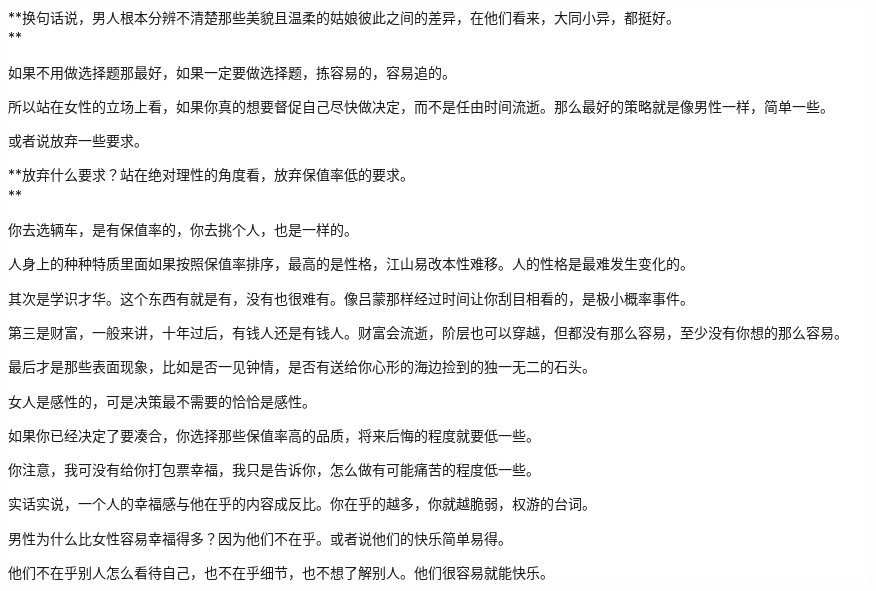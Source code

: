  **换句话说，男人根本分辨不清楚那些美貌且温柔的姑娘彼此之间的差异，在他们看来，大同小异，都挺好。  
**

  

如果不用做选择题那最好，如果一定要做选择题，拣容易的，容易追的。

  

所以站在女性的立场上看，如果你真的想要督促自己尽快做决定，而不是任由时间流逝。那么最好的策略就是像男性一样，简单一些。

  

或者说放弃一些要求。

  

 **放弃什么要求？站在绝对理性的角度看，放弃保值率低的要求。  
**

  

你去选辆车，是有保值率的，你去挑个人，也是一样的。  

  

人身上的种种特质里面如果按照保值率排序，最高的是性格，江山易改本性难移。人的性格是最难发生变化的。

  

其次是学识才华。这个东西有就是有，没有也很难有。像吕蒙那样经过时间让你刮目相看的，是极小概率事件。  

  

第三是财富，一般来讲，十年过后，有钱人还是有钱人。财富会流逝，阶层也可以穿越，但都没有那么容易，至少没有你想的那么容易。

  

最后才是那些表面现象，比如是否一见钟情，是否有送给你心形的海边捡到的独一无二的石头。

  

女人是感性的，可是决策最不需要的恰恰是感性。  

  

如果你已经决定了要凑合，你选择那些保值率高的品质，将来后悔的程度就要低一些。  

  

你注意，我可没有给你打包票幸福，我只是告诉你，怎么做有可能痛苦的程度低一些。  

  

实话实说，一个人的幸福感与他在乎的内容成反比。你在乎的越多，你就越脆弱，权游的台词。

  

男性为什么比女性容易幸福得多？因为他们不在乎。或者说他们的快乐简单易得。

  
他们不在乎别人怎么看待自己，也不在乎细节，也不想了解别人。他们很容易就能快乐。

## What to work on:
Where the line containing "第三是财富，一般来讲，十年过" appears in the data above, begin there and reproduce every line to the end exactly; include nothing else.

## Response area:
第三是财富，一般来讲，十年过后，有钱人还是有钱人。财富会流逝，阶层也可以穿越，但都没有那么容易，至少没有你想的那么容易。

  

最后才是那些表面现象，比如是否一见钟情，是否有送给你心形的海边捡到的独一无二的石头。

  

女人是感性的，可是决策最不需要的恰恰是感性。  

  

如果你已经决定了要凑合，你选择那些保值率高的品质，将来后悔的程度就要低一些。  

  

你注意，我可没有给你打包票幸福，我只是告诉你，怎么做有可能痛苦的程度低一些。  

  

实话实说，一个人的幸福感与他在乎的内容成反比。你在乎的越多，你就越脆弱，权游的台词。

  

男性为什么比女性容易幸福得多？因为他们不在乎。或者说他们的快乐简单易得。

  
他们不在乎别人怎么看待自己，也不在乎细节，也不想了解别人。他们很容易就能快乐。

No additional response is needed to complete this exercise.